→ WHAT YOU HAVE TO DO: Go through the records and report each line holding the string "html".
=== Section Start ===
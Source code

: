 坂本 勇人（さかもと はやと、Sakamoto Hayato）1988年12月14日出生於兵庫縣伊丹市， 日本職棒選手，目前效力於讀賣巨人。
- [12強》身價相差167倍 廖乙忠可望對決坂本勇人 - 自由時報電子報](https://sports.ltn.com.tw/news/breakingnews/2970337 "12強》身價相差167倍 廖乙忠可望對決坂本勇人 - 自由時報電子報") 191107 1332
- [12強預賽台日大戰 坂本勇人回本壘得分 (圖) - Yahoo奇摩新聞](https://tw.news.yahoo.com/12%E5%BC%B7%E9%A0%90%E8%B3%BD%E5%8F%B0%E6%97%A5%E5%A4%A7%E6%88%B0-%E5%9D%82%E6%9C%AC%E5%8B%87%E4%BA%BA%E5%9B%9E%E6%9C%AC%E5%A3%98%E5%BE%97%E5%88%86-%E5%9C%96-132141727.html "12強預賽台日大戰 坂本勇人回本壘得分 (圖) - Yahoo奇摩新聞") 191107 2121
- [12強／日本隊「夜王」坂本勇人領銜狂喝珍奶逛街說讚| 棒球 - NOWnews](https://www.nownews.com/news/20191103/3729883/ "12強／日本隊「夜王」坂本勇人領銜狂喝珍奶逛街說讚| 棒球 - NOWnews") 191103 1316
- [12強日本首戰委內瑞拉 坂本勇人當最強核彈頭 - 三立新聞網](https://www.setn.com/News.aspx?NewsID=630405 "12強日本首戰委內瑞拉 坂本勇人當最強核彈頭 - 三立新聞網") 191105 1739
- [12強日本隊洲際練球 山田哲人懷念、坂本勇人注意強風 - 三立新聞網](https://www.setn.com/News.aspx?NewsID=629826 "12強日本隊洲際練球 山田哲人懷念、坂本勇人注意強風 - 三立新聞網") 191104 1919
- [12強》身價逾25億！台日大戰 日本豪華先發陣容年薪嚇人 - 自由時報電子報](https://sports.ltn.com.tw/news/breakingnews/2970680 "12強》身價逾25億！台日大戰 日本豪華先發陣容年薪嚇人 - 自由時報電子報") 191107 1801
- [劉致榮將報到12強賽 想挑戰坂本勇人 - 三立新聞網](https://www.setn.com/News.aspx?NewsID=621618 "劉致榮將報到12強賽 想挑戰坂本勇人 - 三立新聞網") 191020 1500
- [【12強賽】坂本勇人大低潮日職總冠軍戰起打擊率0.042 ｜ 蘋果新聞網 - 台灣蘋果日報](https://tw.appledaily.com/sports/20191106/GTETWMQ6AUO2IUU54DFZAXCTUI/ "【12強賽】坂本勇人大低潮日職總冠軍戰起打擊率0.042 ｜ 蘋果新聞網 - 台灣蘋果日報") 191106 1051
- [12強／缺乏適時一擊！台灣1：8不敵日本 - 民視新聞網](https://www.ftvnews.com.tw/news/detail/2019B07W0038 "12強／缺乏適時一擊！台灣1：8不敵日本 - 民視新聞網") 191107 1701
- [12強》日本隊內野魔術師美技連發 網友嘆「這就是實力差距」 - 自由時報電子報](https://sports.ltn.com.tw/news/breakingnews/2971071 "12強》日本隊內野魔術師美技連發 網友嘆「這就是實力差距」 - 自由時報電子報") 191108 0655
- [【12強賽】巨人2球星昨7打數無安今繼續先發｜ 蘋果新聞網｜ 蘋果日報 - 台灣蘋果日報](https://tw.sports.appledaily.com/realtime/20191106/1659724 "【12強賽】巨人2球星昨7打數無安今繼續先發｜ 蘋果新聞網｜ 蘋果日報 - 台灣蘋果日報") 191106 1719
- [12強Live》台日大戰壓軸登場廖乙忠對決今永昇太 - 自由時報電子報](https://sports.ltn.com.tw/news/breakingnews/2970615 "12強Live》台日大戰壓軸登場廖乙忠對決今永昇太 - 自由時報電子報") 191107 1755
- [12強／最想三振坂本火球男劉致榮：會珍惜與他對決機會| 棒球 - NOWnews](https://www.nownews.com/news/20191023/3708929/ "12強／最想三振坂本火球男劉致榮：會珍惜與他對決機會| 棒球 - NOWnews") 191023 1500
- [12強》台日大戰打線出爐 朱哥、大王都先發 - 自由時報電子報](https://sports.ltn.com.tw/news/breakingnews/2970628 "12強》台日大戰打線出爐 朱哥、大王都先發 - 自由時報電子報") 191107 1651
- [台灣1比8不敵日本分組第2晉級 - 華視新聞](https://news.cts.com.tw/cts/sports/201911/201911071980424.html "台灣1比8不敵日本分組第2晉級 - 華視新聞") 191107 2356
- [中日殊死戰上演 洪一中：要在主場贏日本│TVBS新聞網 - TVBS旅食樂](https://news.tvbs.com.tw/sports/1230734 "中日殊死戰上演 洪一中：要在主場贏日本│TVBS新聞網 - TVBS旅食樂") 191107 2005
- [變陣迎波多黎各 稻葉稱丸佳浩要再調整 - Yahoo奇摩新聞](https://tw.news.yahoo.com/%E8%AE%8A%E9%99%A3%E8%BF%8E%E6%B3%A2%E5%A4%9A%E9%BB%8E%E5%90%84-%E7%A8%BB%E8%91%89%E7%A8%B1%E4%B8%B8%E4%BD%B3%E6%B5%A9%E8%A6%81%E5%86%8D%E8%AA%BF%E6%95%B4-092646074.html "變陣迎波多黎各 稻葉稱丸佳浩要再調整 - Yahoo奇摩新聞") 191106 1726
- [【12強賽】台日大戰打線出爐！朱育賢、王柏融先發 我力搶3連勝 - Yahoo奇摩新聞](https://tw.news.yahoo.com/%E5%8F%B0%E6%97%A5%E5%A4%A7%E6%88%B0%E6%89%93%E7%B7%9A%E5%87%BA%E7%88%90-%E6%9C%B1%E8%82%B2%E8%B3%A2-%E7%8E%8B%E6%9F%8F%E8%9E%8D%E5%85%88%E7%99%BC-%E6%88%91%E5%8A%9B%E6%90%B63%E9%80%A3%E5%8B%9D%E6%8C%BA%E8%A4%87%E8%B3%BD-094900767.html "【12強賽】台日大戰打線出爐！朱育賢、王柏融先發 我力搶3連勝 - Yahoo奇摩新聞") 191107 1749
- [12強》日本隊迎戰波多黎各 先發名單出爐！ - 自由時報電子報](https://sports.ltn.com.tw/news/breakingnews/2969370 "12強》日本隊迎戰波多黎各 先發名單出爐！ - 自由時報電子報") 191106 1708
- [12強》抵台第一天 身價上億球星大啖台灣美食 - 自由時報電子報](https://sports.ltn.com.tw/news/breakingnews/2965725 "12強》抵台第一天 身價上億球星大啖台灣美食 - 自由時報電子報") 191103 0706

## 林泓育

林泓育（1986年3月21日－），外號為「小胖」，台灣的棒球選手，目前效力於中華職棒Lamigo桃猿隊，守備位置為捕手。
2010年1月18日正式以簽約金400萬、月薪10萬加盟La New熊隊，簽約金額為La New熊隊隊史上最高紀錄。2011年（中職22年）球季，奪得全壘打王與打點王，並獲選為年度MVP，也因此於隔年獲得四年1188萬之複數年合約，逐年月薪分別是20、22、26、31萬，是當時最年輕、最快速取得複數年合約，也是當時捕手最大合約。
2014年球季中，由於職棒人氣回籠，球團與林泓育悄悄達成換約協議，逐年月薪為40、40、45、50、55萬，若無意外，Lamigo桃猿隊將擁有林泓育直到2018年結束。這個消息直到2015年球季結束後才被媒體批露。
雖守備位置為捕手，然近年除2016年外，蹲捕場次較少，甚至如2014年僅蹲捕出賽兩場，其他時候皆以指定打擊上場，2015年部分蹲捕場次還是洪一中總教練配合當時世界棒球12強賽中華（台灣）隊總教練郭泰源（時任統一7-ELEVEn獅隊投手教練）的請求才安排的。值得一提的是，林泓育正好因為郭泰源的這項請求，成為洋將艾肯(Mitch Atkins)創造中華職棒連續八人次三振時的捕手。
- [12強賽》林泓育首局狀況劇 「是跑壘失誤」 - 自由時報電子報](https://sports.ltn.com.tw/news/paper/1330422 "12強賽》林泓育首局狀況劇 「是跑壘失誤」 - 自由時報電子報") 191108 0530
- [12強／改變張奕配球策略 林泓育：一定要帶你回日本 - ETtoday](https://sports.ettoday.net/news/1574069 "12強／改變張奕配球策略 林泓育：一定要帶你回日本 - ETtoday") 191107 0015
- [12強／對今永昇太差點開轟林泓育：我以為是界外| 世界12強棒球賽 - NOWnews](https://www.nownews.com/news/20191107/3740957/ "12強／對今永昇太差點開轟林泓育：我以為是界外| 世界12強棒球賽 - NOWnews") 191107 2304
=== Section End ===
→ PROBLEM SOLUTION:
- [12強預賽台日大戰 坂本勇人回本壘得分 (圖) - Yahoo奇摩新聞](https://tw.news.yahoo.com/12%E5%BC%B7%E9%A0%90%E8%B3%BD%E5%8F%B0%E6%97%A5%E5%A4%A7%E6%88%B0-%E5%9D%82%E6%9C%AC%E5%8B%87%E4%BA%BA%E5%9B%9E%E6%9C%AC%E5%A3%98%E5%BE%97%E5%88%86-%E5%9C%96-132141727.html "12強預賽台日大戰 坂本勇人回本壘得分 (圖) - Yahoo奇摩新聞") 191107 2121
- [台灣1比8不敵日本分組第2晉級 - 華視新聞](https://news.cts.com.tw/cts/sports/201911/201911071980424.html "台灣1比8不敵日本分組第2晉級 - 華視新聞") 191107 2356
- [變陣迎波多黎各 稻葉稱丸佳浩要再調整 - Yahoo奇摩新聞](https://tw.news.yahoo.com/%E8%AE%8A%E9%99%A3%E8%BF%8E%E6%B3%A2%E5%A4%9A%E9%BB%8E%E5%90%84-%E7%A8%BB%E8%91%89%E7%A8%B1%E4%B8%B8%E4%BD%B3%E6%B5%A9%E8%A6%81%E5%86%8D%E8%AA%BF%E6%95%B4-092646074.html "變陣迎波多黎各 稻葉稱丸佳浩要再調整 - Yahoo奇摩新聞") 191106 1726
- [【12強賽】台日大戰打線出爐！朱育賢、王柏融先發 我力搶3連勝 - Yahoo奇摩新聞](https://tw.news.yahoo.com/%E5%8F%B0%E6%97%A5%E5%A4%A7%E6%88%B0%E6%89%93%E7%B7%9A%E5%87%BA%E7%88%90-%E6%9C%B1%E8%82%B2%E8%B3%A2-%E7%8E%8B%E6%9F%8F%E8%9E%8D%E5%85%88%E7%99%BC-%E6%88%91%E5%8A%9B%E6%90%B63%E9%80%A3%E5%8B%9D%E6%8C%BA%E8%A4%87%E8%B3%BD-094900767.html "【12強賽】台日大戰打線出爐！朱育賢、王柏融先發 我力搶3連勝 - Yahoo奇摩新聞") 191107 1749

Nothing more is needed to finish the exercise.